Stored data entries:
########################################

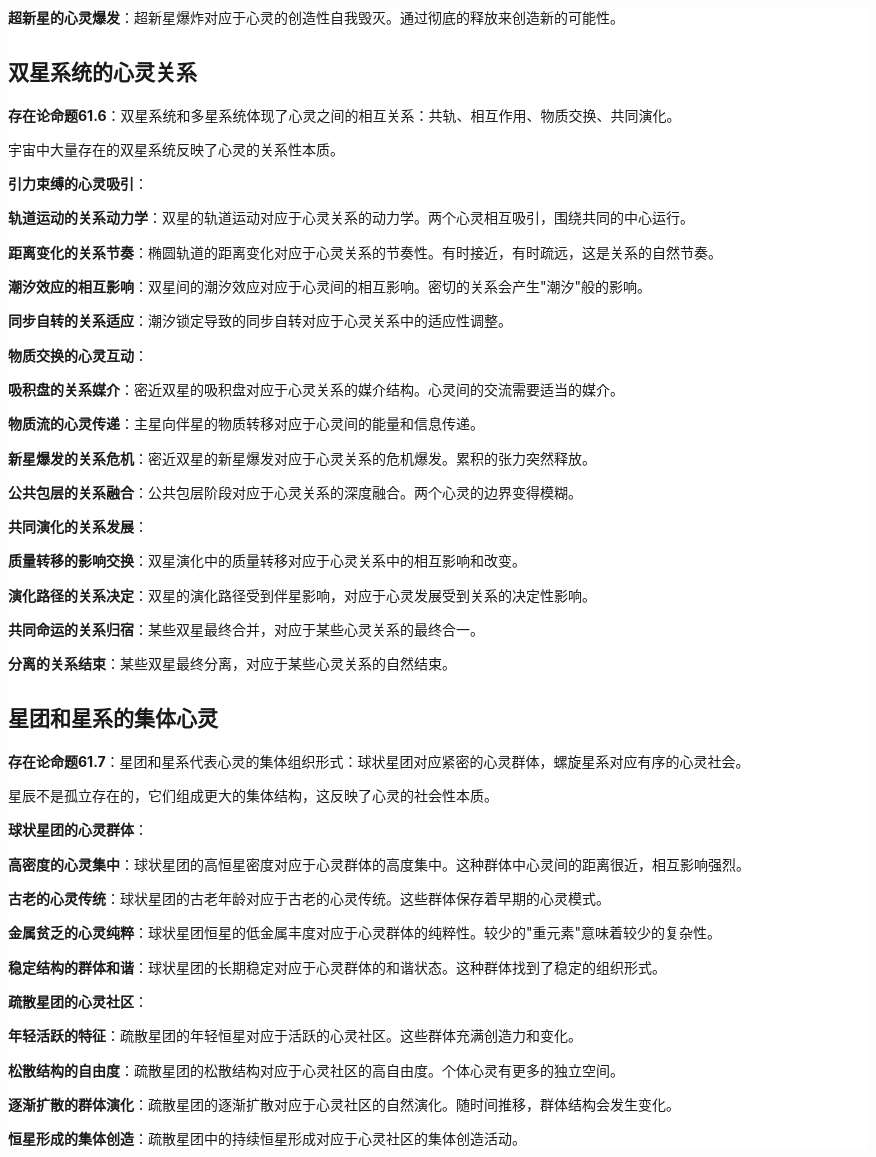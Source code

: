 **超新星的心灵爆发**：超新星爆炸对应于心灵的创造性自我毁灭。通过彻底的释放来创造新的可能性。

## 双星系统的心灵关系

**存在论命题61.6**：双星系统和多星系统体现了心灵之间的相互关系：共轨、相互作用、物质交换、共同演化。

宇宙中大量存在的双星系统反映了心灵的关系性本质。

**引力束缚的心灵吸引**：

**轨道运动的关系动力学**：双星的轨道运动对应于心灵关系的动力学。两个心灵相互吸引，围绕共同的中心运行。

**距离变化的关系节奏**：椭圆轨道的距离变化对应于心灵关系的节奏性。有时接近，有时疏远，这是关系的自然节奏。

**潮汐效应的相互影响**：双星间的潮汐效应对应于心灵间的相互影响。密切的关系会产生"潮汐"般的影响。

**同步自转的关系适应**：潮汐锁定导致的同步自转对应于心灵关系中的适应性调整。

**物质交换的心灵互动**：

**吸积盘的关系媒介**：密近双星的吸积盘对应于心灵关系的媒介结构。心灵间的交流需要适当的媒介。

**物质流的心灵传递**：主星向伴星的物质转移对应于心灵间的能量和信息传递。

**新星爆发的关系危机**：密近双星的新星爆发对应于心灵关系的危机爆发。累积的张力突然释放。

**公共包层的关系融合**：公共包层阶段对应于心灵关系的深度融合。两个心灵的边界变得模糊。

**共同演化的关系发展**：

**质量转移的影响交换**：双星演化中的质量转移对应于心灵关系中的相互影响和改变。

**演化路径的关系决定**：双星的演化路径受到伴星影响，对应于心灵发展受到关系的决定性影响。

**共同命运的关系归宿**：某些双星最终合并，对应于某些心灵关系的最终合一。

**分离的关系结束**：某些双星最终分离，对应于某些心灵关系的自然结束。

## 星团和星系的集体心灵

**存在论命题61.7**：星团和星系代表心灵的集体组织形式：球状星团对应紧密的心灵群体，螺旋星系对应有序的心灵社会。

星辰不是孤立存在的，它们组成更大的集体结构，这反映了心灵的社会性本质。

**球状星团的心灵群体**：

**高密度的心灵集中**：球状星团的高恒星密度对应于心灵群体的高度集中。这种群体中心灵间的距离很近，相互影响强烈。

**古老的心灵传统**：球状星团的古老年龄对应于古老的心灵传统。这些群体保存着早期的心灵模式。

**金属贫乏的心灵纯粹**：球状星团恒星的低金属丰度对应于心灵群体的纯粹性。较少的"重元素"意味着较少的复杂性。

**稳定结构的群体和谐**：球状星团的长期稳定对应于心灵群体的和谐状态。这种群体找到了稳定的组织形式。

**疏散星团的心灵社区**：

**年轻活跃的特征**：疏散星团的年轻恒星对应于活跃的心灵社区。这些群体充满创造力和变化。

**松散结构的自由度**：疏散星团的松散结构对应于心灵社区的高自由度。个体心灵有更多的独立空间。

**逐渐扩散的群体演化**：疏散星团的逐渐扩散对应于心灵社区的自然演化。随时间推移，群体结构会发生变化。

**恒星形成的集体创造**：疏散星团中的持续恒星形成对应于心灵社区的集体创造活动。
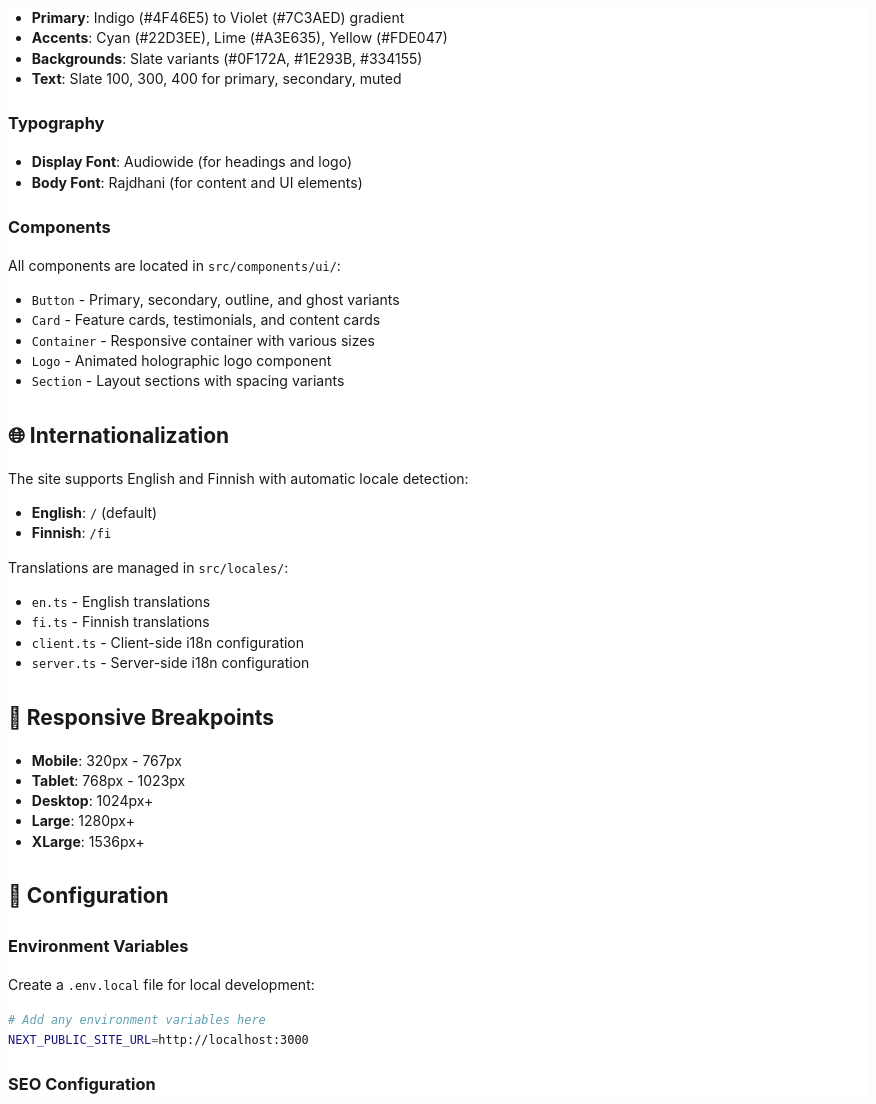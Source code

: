- **Primary**: Indigo (#4F46E5) to Violet (#7C3AED) gradient
- **Accents**: Cyan (#22D3EE), Lime (#A3E635), Yellow (#FDE047)
- **Backgrounds**: Slate variants (#0F172A, #1E293B, #334155)
- **Text**: Slate 100, 300, 400 for primary, secondary, muted

### Typography

- **Display Font**: Audiowide (for headings and logo)
- **Body Font**: Rajdhani (for content and UI elements)

### Components

All components are located in `src/components/ui/`:

- `Button` - Primary, secondary, outline, and ghost variants
- `Card` - Feature cards, testimonials, and content cards
- `Container` - Responsive container with various sizes
- `Logo` - Animated holographic logo component
- `Section` - Layout sections with spacing variants

## 🌐 Internationalization

The site supports English and Finnish with automatic locale detection:

- **English**: `/` (default)
- **Finnish**: `/fi`

Translations are managed in `src/locales/`:

- `en.ts` - English translations
- `fi.ts` - Finnish translations
- `client.ts` - Client-side i18n configuration
- `server.ts` - Server-side i18n configuration

## 📱 Responsive Breakpoints

- **Mobile**: 320px - 767px
- **Tablet**: 768px - 1023px  
- **Desktop**: 1024px+
- **Large**: 1280px+
- **XLarge**: 1536px+

## 🔧 Configuration

### Environment Variables

Create a `.env.local` file for local development:

```bash
# Add any environment variables here
NEXT_PUBLIC_SITE_URL=http://localhost:3000
```

### SEO Configuration
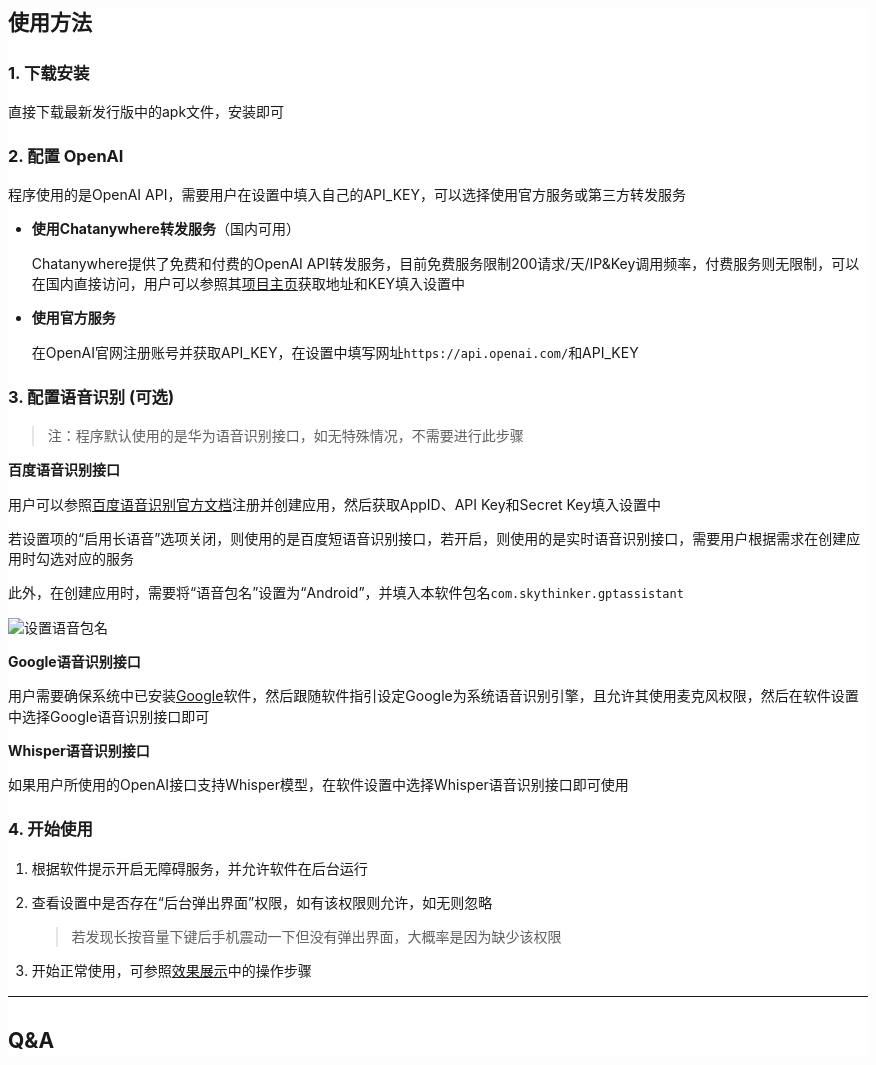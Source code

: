 
## 使用方法

### 1. 下载安装

直接下载最新发行版中的apk文件，安装即可

### 2. 配置 OpenAI

程序使用的是OpenAI API，需要用户在设置中填入自己的API_KEY，可以选择使用官方服务或第三方转发服务

- **使用Chatanywhere转发服务**（国内可用）

	Chatanywhere提供了免费和付费的OpenAI API转发服务，目前免费服务限制200请求/天/IP&Key调用频率，付费服务则无限制，可以在国内直接访问，用户可以参照其[项目主页](https://github.com/chatanywhere/GPT_API_free)获取地址和KEY填入设置中

- **使用官方服务**

	在OpenAI官网注册账号并获取API_KEY，在设置中填写网址`https://api.openai.com/`和API_KEY

### 3. 配置语音识别 (可选)

> 注：程序默认使用的是华为语音识别接口，如无特殊情况，不需要进行此步骤

**百度语音识别接口**

用户可以参照[百度语音识别官方文档](https://cloud.baidu.com/doc/SPEECH/s/qknh9i8ed)注册并创建应用，然后获取AppID、API Key和Secret Key填入设置中

若设置项的“启用长语音”选项关闭，则使用的是百度短语音识别接口，若开启，则使用的是实时语音识别接口，需要用户根据需求在创建应用时勾选对应的服务

此外，在创建应用时，需要将“语音包名”设置为“Android”，并填入本软件包名`com.skythinker.gptassistant`

![设置语音包名](readme_img/asr_set_package.jpg)

**Google语音识别接口**

用户需要确保系统中已安装[Google](https://play.google.com/store/apps/details?id=com.google.android.googlequicksearchbox)软件，然后跟随软件指引设定Google为系统语音识别引擎，且允许其使用麦克风权限，然后在软件设置中选择Google语音识别接口即可

**Whisper语音识别接口**

如果用户所使用的OpenAI接口支持Whisper模型，在软件设置中选择Whisper语音识别接口即可使用

### 4. 开始使用

1. 根据软件提示开启无障碍服务，并允许软件在后台运行

2. 查看设置中是否存在“后台弹出界面”权限，如有该权限则允许，如无则忽略

	> 若发现长按音量下键后手机震动一下但没有弹出界面，大概率是因为缺少该权限

3. 开始正常使用，可参照[效果展示](#效果展示)中的操作步骤

---

## Q&A
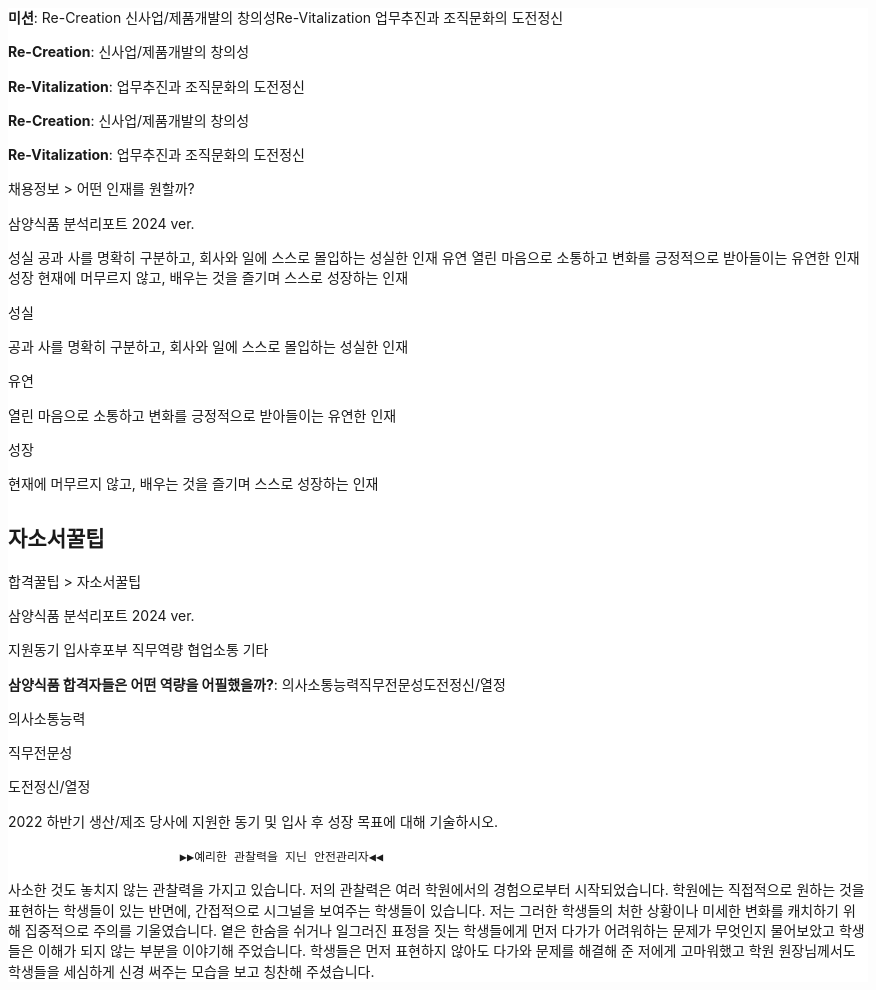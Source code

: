 **미션**: Re-Creation 신사업/제품개발의 창의성Re-Vitalization 업무추진과 조직문화의 도전정신

**Re-Creation**: 신사업/제품개발의 창의성

**Re-Vitalization**: 업무추진과 조직문화의 도전정신

**Re-Creation**: 신사업/제품개발의 창의성

**Re-Vitalization**: 업무추진과 조직문화의 도전정신

채용정보 > 어떤 인재를 원할까?

삼양식품 분석리포트 2024 ver.

성실 공과 사를 명확히 구분하고, 회사와 일에 스스로 몰입하는 성실한 인재
유연 열린 마음으로 소통하고 변화를 긍정적으로 받아들이는 유연한 인재
성장 현재에 머무르지 않고, 배우는 것을 즐기며 스스로 성장하는 인재

성실

공과 사를 명확히 구분하고, 회사와 일에 스스로 몰입하는 성실한 인재

유연

열린 마음으로 소통하고 변화를 긍정적으로 받아들이는 유연한 인재

성장

현재에 머무르지 않고, 배우는 것을 즐기며 스스로 성장하는 인재

## 자소서꿀팁

합격꿀팁 > 자소서꿀팁

삼양식품 분석리포트 2024 ver.

지원동기
입사후포부
직무역량
협업소통
기타

**삼양식품 합격자들은 어떤 역량을 어필했을까?**: 의사소통능력직무전문성도전정신/열정

의사소통능력

직무전문성

도전정신/열정

2022 하반기 생산/제조 
                            당사에 지원한 동기 및 입사 후 성장 목표에 대해 기술하시오.
                         
                            ▶▶예리한 관찰력을 지닌 안전관리자◀◀ 

사소한 것도 놓치지 않는 관찰력을 가지고 있습니다. 
저의 관찰력은 여러 학원에서의 경험으로부터 시작되었습니다. 학원에는 직접적으로 원하는 것을 표현하는 학생들이 있는 반면에, 간접적으로 시그널을 보여주는 학생들이 있습니다. 저는 그러한 학생들의 처한 상황이나 미세한 변화를 캐치하기 위해 집중적으로 주의를 기울였습니다. 옅은 한숨을 쉬거나 일그러진 표정을 짓는 학생들에게 먼저 다가가 어려워하는 문제가 무엇인지 물어보았고 학생들은 이해가 되지 않는 부분을 이야기해 주었습니다. 학생들은 먼저 표현하지 않아도 다가와 문제를 해결해 준 저에게 고마워했고 학원 원장님께서도 학생들을 세심하게 신경 써주는 모습을 보고 칭찬해 주셨습니다.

########################################

Your answer should be only the number of lines, in the entries above, that include "긍정적으로".

2